*GIVEN DATA*:
■ ■ ■ ■ ■

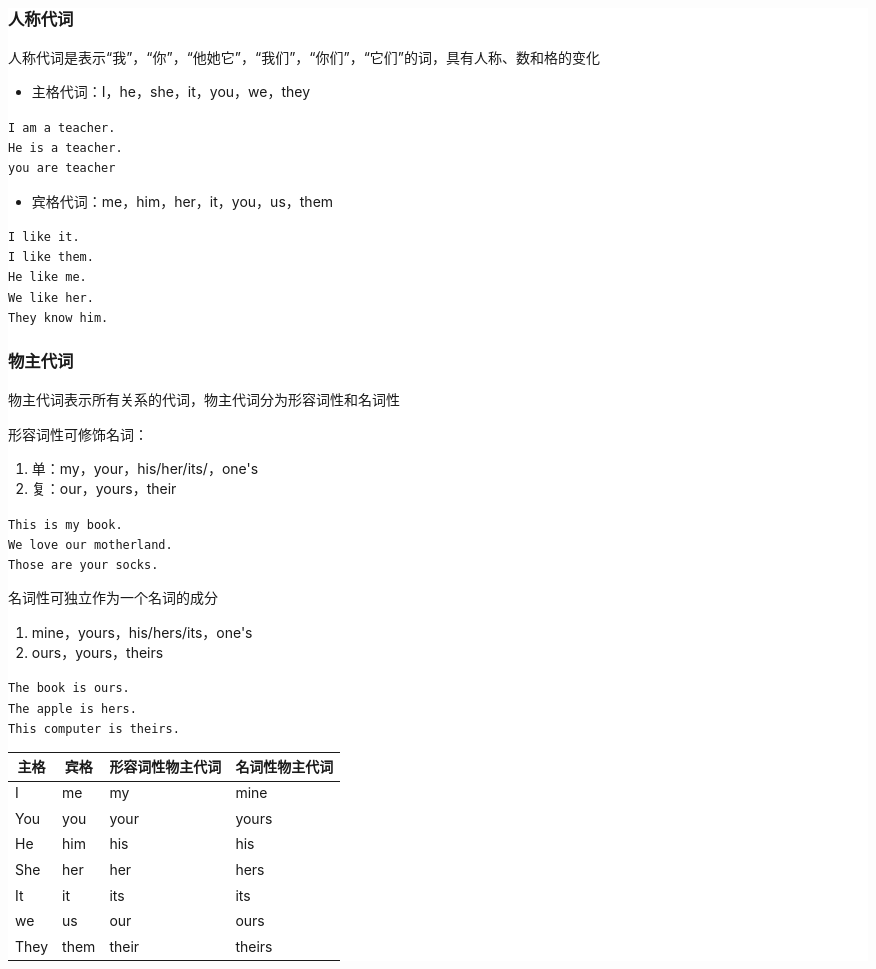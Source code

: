 ### 人称代词

人称代词是表示“我”，“你”，“他她它”，“我们”，“你们”，“它们”的词，具有人称、数和格的变化

+ 主格代词：I，he，she，it，you，we，they

```
I am a teacher.
He is a teacher.
you are teacher
```

+ 宾格代词：me，him，her，it，you，us，them

```
I like it.
I like them.
He like me.
We like her.
They know him.
```

### 物主代词

物主代词表示所有关系的代词，物主代词分为形容词性和名词性

形容词性可修饰名词：

1. 单：my，your，his/her/its/，one's
2. 复：our，yours，their

```
This is my book.
We love our motherland.
Those are your socks.
```

名词性可独立作为一个名词的成分

1. mine，yours，his/hers/its，one's
2. ours，yours，theirs

```
The book is ours.
The apple is hers.
This computer is theirs.
```

主格|宾格|形容词性物主代词|名词性物主代词
---|---|---|---
I|me|my|mine
You|you|your|yours
He|him|his|his
She|her|her|hers
It|it|its|its
we|us|our|ours
They|them|their|theirs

■ ■ ■ ■ ■

*TASK OBJECTIVE*: Would you give the data above again word for word, skipping any images?

*WRITTEN RESPONSE*:
Source code

: ### 人称代词

人称代词是表示“我”，“你”，“他她它”，“我们”，“你们”，“它们”的词，具有人称、数和格的变化

+ 主格代词：I，he，she，it，you，we，they

```
I am a teacher.
He is a teacher.
you are teacher
```

+ 宾格代词：me，him，her，it，you，us，them

```
I like it.
I like them.
He like me.
We like her.
They know him.
```

### 物主代词

物主代词表示所有关系的代词，物主代词分为形容词性和名词性

形容词性可修饰名词：

1. 单：my，your，his/her/its/，one's
2. 复：our，yours，their

```
This is my book.
We love our motherland.
Those are your socks.
```

名词性可独立作为一个名词的成分

1. mine，yours，his/hers/its，one's
2. ours，yours，theirs

```
The book is ours.
The apple is hers.
This computer is theirs.
```

主格|宾格|形容词性物主代词|名词性物主代词
---|---|---|---
I|me|my|mine
You|you|your|yours
He|him|his|his
She|her|her|hers
It|it|its|its
we|us|our|ours
They|them|their|theirs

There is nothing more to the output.